项目名称: 基于手性特点的D型苯丙氨酸脱氨酶的从头设计与创制
项目编号: No.21506172
项目类型: 青年科学基金项目
立项/批准年度: 2016
项目学科: 有机化学
项目作者: 刘义
作者单位: 西华大学
项目金额: 21万元
中文摘要: D型苯丙氨酸脱氨酶(D-PAL)因可催化合成重要的医药中间体-D型苯丙氨酸而受到重视。目前通过分子改造相应L型酶(L-PAL)得到D-PAL的效果很不理想,关键在于D-PAL与L-PAL立体结构差异较大。分子改造一般只适合结构差异不大的酶改造,因而迫切需要开拓新的方法解决此类问题。近年来基于蛋白骨架选择理论的酶完全从头设计方法已成功应用,但因其设计难度相对较大而不易实现。本项目在预研基础上,创造性的采用酶手性特点结合从头设计方法的新策略,参考已有L型设计D型PAL,降低设计难度因而较易成功。经量子化学计算获得可靠性较高的D-PAL活性中心,装配到稳定性较好的TIM蛋白骨架中,能量优化和结构评估获得一系列D-PAL基因,利用E. coli pET高效表达D-PAL进行实验验证,比较实验数据与设计方案进行分子模拟验证。本项目旨在为部分结构差异较大的手性酶设计策略的制定提供科学依据和方法学参考。
中文关键词: 酶促反应;对映体选择性;构效关系
英文摘要: D-phenylalanine ammonia-lyase (D-PAL) is an important enzyme, which could catalyze and synthesize D-phe, an important pharmaceutical intermediate. It is hard to be obtained through molecular modification based on L-phenylalanine ammonia-lyase (L-PAL) up to now, due to the much structural difference between the D-PAL and L-PAL. New strategies are pursued since the molecular modification is only fit for the modification of limited structural difference of enzymes. Enzymatic de novo design based on the theory of selection of protein scaffold is a good strategy to solve this problem. However, it is a little difficult to achieve as a result of the difficulty of design.
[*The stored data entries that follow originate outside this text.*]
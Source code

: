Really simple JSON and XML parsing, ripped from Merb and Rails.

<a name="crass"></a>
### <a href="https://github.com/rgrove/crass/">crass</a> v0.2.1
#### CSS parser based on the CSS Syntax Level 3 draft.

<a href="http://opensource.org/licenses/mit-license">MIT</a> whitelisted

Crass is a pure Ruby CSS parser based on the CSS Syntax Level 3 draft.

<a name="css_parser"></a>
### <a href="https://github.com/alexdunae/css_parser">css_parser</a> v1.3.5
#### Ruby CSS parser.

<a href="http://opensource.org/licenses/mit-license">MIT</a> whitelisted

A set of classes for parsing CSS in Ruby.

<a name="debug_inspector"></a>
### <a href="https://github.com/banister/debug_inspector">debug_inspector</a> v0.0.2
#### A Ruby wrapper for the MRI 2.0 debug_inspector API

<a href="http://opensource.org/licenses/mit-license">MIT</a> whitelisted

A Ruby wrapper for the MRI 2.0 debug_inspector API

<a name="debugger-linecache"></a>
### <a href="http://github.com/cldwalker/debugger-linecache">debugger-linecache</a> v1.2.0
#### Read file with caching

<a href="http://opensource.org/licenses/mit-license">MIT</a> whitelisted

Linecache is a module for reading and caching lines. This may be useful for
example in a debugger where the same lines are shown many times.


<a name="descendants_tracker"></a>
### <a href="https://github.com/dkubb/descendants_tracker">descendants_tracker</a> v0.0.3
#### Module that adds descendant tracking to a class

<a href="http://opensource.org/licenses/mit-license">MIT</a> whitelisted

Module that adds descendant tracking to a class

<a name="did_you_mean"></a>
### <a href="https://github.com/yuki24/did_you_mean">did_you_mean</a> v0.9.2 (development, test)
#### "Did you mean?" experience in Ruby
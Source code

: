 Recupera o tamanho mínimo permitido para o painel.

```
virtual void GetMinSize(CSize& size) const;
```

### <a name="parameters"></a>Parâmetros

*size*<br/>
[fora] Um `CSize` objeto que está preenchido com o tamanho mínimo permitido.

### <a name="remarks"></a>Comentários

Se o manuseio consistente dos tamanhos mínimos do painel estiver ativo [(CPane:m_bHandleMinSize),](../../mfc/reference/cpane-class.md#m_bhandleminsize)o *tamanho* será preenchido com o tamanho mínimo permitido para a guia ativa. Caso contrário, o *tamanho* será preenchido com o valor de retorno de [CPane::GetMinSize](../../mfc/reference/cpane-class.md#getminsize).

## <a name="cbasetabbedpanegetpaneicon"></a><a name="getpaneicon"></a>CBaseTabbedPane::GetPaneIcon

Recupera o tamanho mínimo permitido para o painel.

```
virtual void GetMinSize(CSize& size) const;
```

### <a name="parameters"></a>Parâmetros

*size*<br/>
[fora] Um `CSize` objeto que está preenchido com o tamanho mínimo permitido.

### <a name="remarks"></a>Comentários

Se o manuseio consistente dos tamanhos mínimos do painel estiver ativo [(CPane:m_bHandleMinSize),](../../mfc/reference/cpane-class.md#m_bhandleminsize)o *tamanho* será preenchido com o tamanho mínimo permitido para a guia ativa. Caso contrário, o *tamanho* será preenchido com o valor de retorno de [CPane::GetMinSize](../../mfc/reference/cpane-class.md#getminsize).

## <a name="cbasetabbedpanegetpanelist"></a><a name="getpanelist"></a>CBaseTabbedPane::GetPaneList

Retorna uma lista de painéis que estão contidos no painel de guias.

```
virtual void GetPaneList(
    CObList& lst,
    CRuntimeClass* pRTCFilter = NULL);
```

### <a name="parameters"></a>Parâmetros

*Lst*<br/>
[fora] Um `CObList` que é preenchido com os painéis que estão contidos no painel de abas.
Based on pre-research foundation, this project creatively employs a new strategy of enzymatic chirality and the method of de novo design, to decrease the difficulty of design based on the L-PAL. The model of active center of D-PAL is obtained by the quantum calculation. It is then to install in the TIM scaffold with more advanced properties such as the stability. The modeled and matched structures are assayed through energetic minimum. A series of designed D-PAL gene sequences are obtained, transferred to the E. coli, expressed for verification, and further verified by the molecular simulation through the data of D-PAL activity. The aim of this project is to provide scientific basis and methodical reference for the strategy of certain chiral enzymatic design that need much structural modification.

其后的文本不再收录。